Maternal and Fetal Defects of Gestational Angiotensin 1‐7 Receptor Antagonism: A Possible Preclinical Model of Preeclampsia

Abstract

Preeclampsia (PE) is a complex pathological state associated with serious adverse maternal and fetal consequences. Imbalances of the pressor ACE/Ang II and depressor ACE2/Ang 1-7 arms of renin-angiotensin system are implicated in PE pathophysiology. The current experimental study investigated whether the blockade of Ang 1-7 receptors (Mas receptors) during late pregnancy would replicate clinical features of PE. Two different dosing regimens of A779 (Mas receptor antagonist, 0.750 and 1.3 mg/kg/day s.c.) were administered daily to pregnant rats for 7 consecutive days starting from gestational day 14. The developed maternal and fetal abnormalities were compared to those produced by gestational L-NAME administration (50 mg/kg/day for 7 days), a standard model of PE in rodents. Gestational administration of L-NAME or A779 reduced weight and number of placentas and pups and increased death and resorption percentages of pups. These effects were more evident with the lower dose of A779 than with the higher dose. Moreover, A779 or L-NAME provoked similar elevations in systolic blood pressure and proteinuria.
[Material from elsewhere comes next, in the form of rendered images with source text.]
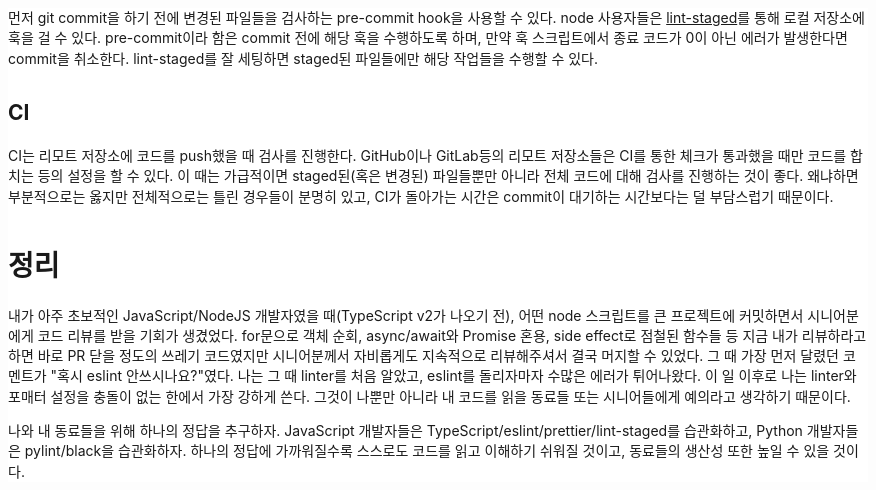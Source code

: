 먼저 git commit을 하기 전에 변경된 파일들을 검사하는 pre-commit hook을 사용할 수 있다. node 사용자들은 [lint-staged](https://github.com/okonet/lint-staged)를 통해 로컬 저장소에 훅을 걸 수 있다. pre-commit이라 함은 commit 전에 해당 훅을 수행하도록 하며, 만약 훅 스크립트에서 종료 코드가 0이 아닌 에러가 발생한다면 commit을 취소한다. lint-staged를 잘 세팅하면 staged된 파일들에만 해당 작업들을 수행할 수 있다.

## CI

CI는 리모트 저장소에 코드를 push했을 때 검사를 진행한다. GitHub이나 GitLab등의 리모트 저장소들은 CI를 통한 체크가 통과했을 때만 코드를 합치는 등의 설정을 할 수 있다. 이 때는 가급적이면 staged된(혹은 변경된) 파일들뿐만 아니라 전체 코드에 대해 검사를 진행하는 것이 좋다. 왜냐하면 부분적으로는 옳지만 전체적으로는 틀린 경우들이 분명히 있고, CI가 돌아가는 시간은 commit이 대기하는 시간보다는 덜 부담스럽기 때문이다.

# 정리

내가 아주 초보적인 JavaScript/NodeJS 개발자였을 때(TypeScript v2가 나오기 전), 어떤 node 스크립트를 큰 프로젝트에 커밋하면서 시니어분에게 코드 리뷰를 받을 기회가 생겼었다. for문으로 객체 순회, async/await와 Promise 혼용, side effect로 점철된 함수들 등 지금 내가 리뷰하라고 하면 바로 PR 닫을 정도의 쓰레기 코드였지만 시니어분께서 자비롭게도 지속적으로 리뷰해주셔서 결국 머지할 수 있었다. 그 때 가장 먼저 달렸던 코멘트가 "혹시 eslint 안쓰시나요?"였다. 나는 그 때 linter를 처음 알았고, eslint를 돌리자마자 수많은 에러가 튀어나왔다. 이 일 이후로 나는 linter와 포매터 설정을 충돌이 없는 한에서 가장 강하게 쓴다. 그것이 나뿐만 아니라 내 코드를 읽을 동료들 또는 시니어들에게 예의라고 생각하기 때문이다.

나와 내 동료들을 위해 하나의 정답을 추구하자. JavaScript 개발자들은 TypeScript/eslint/prettier/lint-staged를 습관화하고, Python 개발자들은 pylint/black을 습관화하자. 하나의 정답에 가까워질수록 스스로도 코드를 읽고 이해하기 쉬워질 것이고, 동료들의 생산성 또한 높일 수 있을 것이다.

[^1]: 이를 튜링 동치(Turing equivalence)라고 한다. 절차형과 함수형 패턴은 서로 튜링 동치임이 증명되었고, 객체지향형은 절차형의 부분집합으로 볼 수 있다. HTML, CSS, 마크다운과 같은 언어들은 위 패턴을 지원하는 일반적인 프로그래밍 언어들과 튜링 동치일 수 없다.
Immunohistochemical studies on placental tissues revealed enhanced protein expression of NFκB in dams treated with L-NAME or the lower, but not higher, dose of A779. While placental ACE expression remained unaltered, ACE2 expression was upregulated by A779 and L-NAME. Studies in isolated perfused kidneys demonstrated diminished acetylcholine vasodilation in L-NAME, but not A779, challenged preparations. Neither drug affected renal vasoconstriction induced by Ang II or phenylephrine. The current data highlight the likelihood of exploiting pregnant dams with pharmacologically eliminated Mas receptors for PE modeling in rodents. However, more studies are needed to further validate the model fidelity and its intimate resemblance to human PE.